## HOW TO COMPLETE THIS TASK
Go through the data and copy each line where the string "require" appears.

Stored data
>>>>

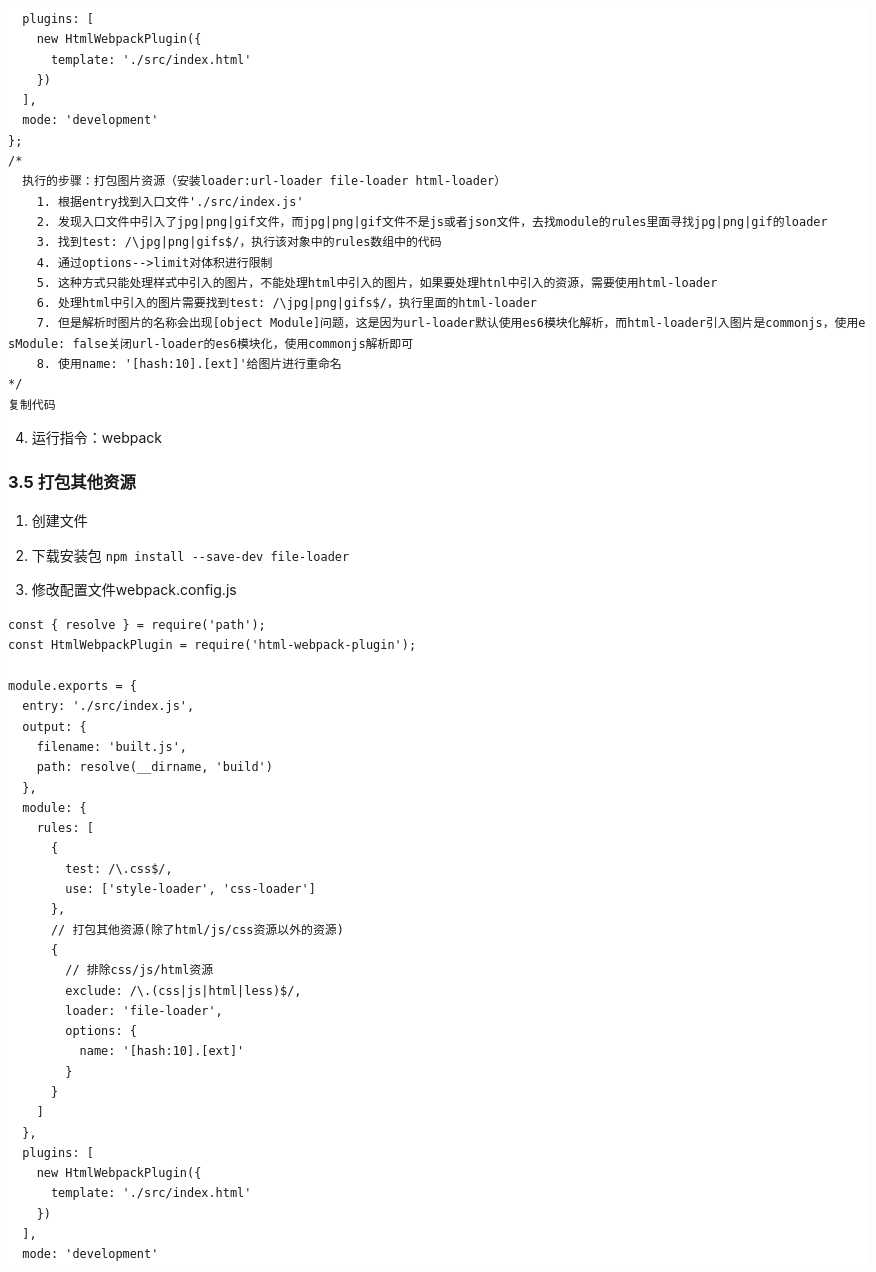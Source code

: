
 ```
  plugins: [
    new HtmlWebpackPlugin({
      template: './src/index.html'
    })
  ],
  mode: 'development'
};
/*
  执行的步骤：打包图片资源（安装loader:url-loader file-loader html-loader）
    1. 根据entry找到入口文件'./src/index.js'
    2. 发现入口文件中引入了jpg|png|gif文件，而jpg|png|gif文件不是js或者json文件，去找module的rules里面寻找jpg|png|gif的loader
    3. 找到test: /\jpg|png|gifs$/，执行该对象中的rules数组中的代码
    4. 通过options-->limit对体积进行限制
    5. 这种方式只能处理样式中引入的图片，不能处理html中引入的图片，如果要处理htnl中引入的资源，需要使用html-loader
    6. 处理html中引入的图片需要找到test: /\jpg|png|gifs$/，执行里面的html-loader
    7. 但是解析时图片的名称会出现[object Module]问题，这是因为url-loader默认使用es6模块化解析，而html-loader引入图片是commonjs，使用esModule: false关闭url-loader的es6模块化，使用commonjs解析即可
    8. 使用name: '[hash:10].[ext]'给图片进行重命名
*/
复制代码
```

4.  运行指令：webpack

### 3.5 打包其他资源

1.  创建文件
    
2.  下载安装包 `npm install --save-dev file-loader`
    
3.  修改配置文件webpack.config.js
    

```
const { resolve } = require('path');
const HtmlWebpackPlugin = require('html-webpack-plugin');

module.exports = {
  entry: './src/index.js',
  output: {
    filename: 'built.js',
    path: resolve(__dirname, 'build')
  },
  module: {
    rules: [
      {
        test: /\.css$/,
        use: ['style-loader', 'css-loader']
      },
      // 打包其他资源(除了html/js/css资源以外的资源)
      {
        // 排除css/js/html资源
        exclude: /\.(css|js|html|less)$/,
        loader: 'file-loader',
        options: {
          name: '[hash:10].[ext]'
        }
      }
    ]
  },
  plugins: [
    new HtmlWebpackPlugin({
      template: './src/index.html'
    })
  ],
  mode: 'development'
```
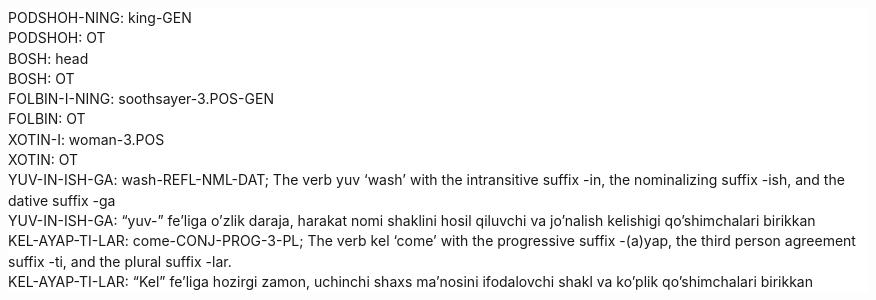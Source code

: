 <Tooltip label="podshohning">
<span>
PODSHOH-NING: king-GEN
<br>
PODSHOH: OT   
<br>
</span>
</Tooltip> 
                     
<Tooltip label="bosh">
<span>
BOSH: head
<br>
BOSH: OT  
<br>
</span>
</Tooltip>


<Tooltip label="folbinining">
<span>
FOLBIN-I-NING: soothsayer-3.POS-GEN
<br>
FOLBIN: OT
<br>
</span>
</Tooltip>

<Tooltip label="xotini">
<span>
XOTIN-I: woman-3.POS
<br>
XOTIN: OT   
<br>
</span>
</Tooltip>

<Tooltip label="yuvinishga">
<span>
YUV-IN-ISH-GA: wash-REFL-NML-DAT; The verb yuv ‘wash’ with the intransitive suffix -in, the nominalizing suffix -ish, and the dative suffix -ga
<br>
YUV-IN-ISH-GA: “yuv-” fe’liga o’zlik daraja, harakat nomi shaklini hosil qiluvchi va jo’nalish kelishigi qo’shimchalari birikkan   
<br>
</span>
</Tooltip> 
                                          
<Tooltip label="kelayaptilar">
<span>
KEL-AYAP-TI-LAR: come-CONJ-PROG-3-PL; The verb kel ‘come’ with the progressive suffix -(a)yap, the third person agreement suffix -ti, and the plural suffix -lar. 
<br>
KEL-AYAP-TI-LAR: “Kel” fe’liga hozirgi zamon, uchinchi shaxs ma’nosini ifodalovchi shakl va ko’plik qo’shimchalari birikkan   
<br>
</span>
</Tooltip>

<<<<

## THE COMPLETED TASK
const { resolve } = require('path');
const HtmlWebpackPlugin = require('html-webpack-plugin');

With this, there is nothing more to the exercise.